=== Begin Enclosure ===
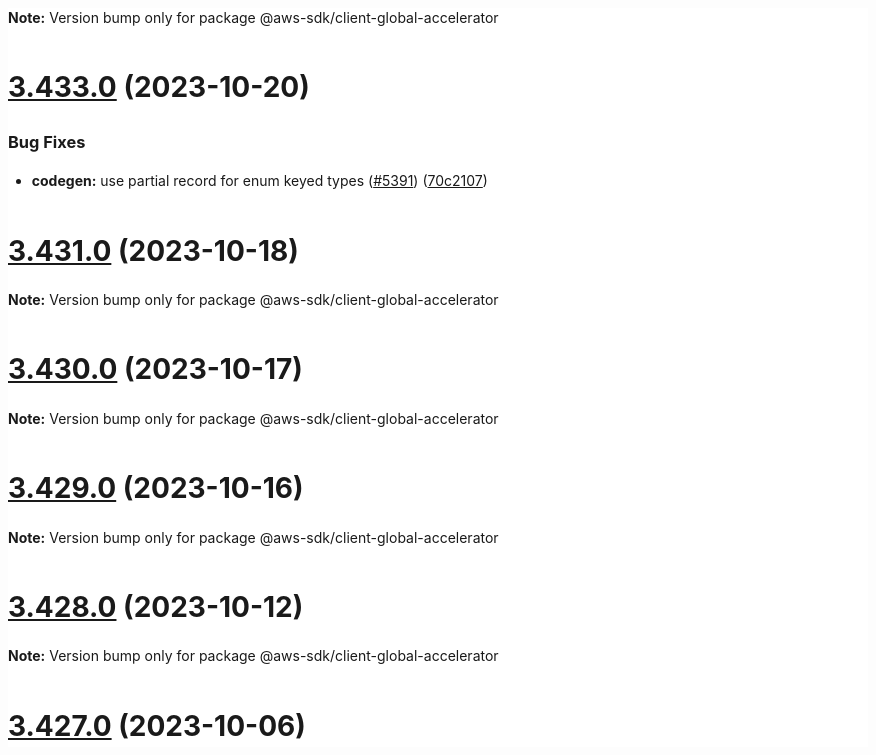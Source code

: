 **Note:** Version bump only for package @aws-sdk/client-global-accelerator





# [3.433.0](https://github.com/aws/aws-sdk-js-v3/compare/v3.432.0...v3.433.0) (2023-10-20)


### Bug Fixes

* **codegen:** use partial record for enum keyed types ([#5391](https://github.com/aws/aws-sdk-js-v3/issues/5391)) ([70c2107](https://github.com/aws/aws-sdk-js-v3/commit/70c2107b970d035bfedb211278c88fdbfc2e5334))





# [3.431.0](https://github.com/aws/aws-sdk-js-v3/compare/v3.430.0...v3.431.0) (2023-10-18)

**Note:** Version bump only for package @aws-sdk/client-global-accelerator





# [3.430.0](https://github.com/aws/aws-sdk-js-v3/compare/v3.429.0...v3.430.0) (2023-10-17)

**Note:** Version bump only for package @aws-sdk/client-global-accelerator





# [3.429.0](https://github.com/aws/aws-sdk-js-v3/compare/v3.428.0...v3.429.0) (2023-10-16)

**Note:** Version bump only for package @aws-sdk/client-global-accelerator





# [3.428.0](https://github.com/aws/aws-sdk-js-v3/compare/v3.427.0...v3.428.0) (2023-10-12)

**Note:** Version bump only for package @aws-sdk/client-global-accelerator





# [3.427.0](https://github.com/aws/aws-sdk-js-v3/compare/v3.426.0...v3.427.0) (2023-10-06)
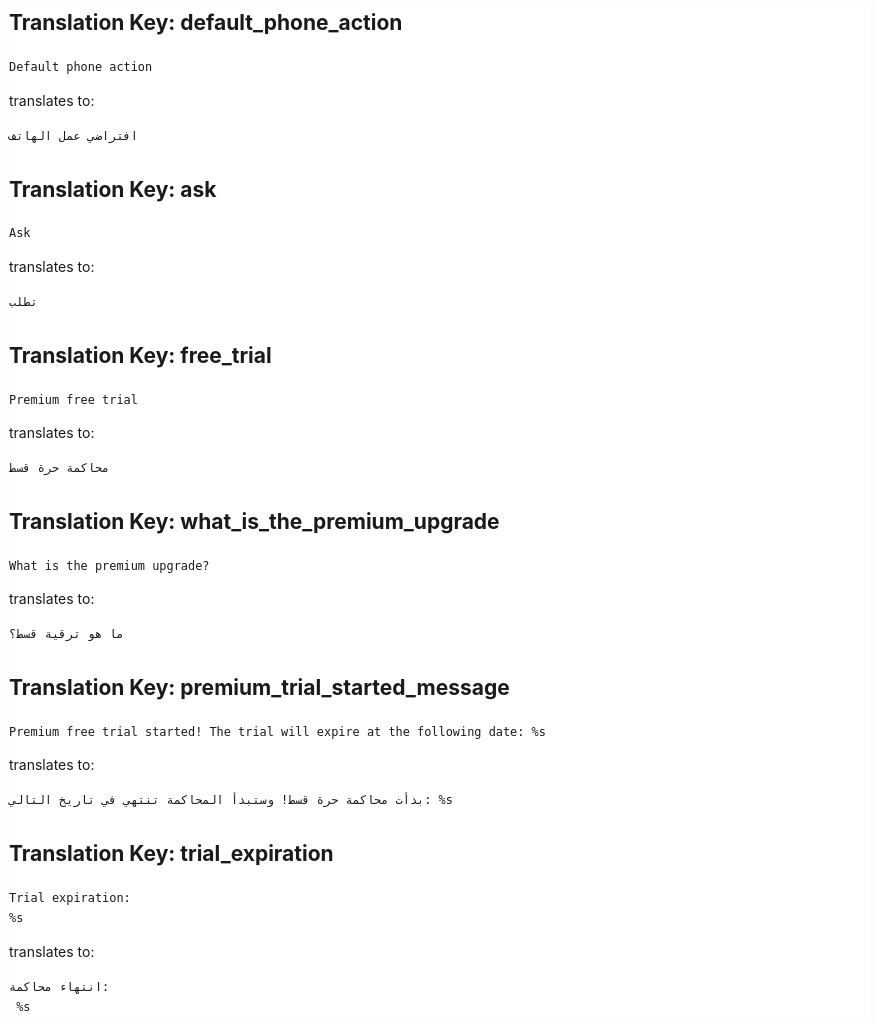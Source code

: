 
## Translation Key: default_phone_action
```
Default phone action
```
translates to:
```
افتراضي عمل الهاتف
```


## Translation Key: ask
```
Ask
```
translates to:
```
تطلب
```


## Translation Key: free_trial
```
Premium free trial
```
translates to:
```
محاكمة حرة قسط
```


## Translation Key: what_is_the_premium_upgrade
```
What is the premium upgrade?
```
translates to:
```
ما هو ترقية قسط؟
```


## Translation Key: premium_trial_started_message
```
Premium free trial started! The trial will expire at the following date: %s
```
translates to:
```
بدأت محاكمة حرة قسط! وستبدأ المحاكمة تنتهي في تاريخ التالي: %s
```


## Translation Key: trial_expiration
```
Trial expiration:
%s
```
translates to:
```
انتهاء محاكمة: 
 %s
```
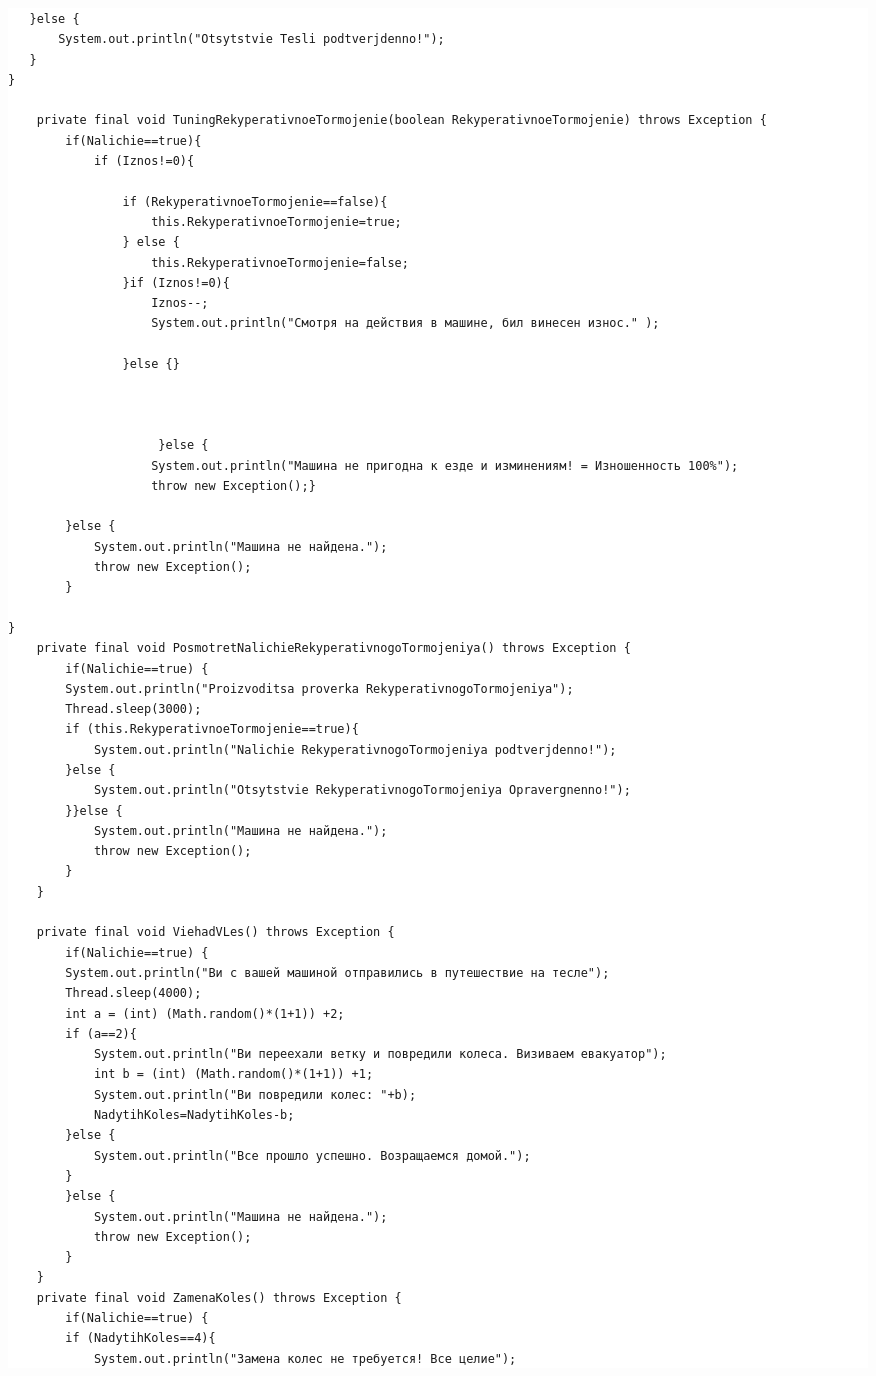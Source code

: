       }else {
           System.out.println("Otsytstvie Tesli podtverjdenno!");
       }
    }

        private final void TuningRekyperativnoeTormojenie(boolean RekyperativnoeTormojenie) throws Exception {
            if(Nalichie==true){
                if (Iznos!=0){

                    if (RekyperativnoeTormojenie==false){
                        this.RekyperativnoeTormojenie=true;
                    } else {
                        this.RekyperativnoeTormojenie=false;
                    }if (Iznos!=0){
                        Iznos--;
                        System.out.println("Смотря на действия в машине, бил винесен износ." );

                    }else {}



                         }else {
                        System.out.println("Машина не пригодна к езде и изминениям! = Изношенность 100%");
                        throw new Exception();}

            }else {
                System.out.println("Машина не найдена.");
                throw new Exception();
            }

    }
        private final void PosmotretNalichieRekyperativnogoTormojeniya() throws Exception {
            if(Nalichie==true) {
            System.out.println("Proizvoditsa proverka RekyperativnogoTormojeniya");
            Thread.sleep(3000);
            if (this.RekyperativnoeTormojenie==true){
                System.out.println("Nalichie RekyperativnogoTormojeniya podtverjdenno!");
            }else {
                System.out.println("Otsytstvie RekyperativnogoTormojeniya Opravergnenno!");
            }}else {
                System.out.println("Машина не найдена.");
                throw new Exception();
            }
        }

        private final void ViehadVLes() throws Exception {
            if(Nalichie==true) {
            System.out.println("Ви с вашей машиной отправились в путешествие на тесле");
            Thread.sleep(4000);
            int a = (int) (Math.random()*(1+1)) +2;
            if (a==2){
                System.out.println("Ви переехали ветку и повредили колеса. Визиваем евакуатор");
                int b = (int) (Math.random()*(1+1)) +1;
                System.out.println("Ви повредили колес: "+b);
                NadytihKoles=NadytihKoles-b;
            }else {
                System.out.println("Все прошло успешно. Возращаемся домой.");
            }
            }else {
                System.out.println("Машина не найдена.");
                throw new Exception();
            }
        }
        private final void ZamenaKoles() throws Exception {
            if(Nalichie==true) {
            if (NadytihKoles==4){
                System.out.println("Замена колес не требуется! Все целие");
=== End Enclosure ===
What the exercise asks:
Every line above that includes the string "sleep" should be counted, and the answer should be that number only.

Response to this task:
2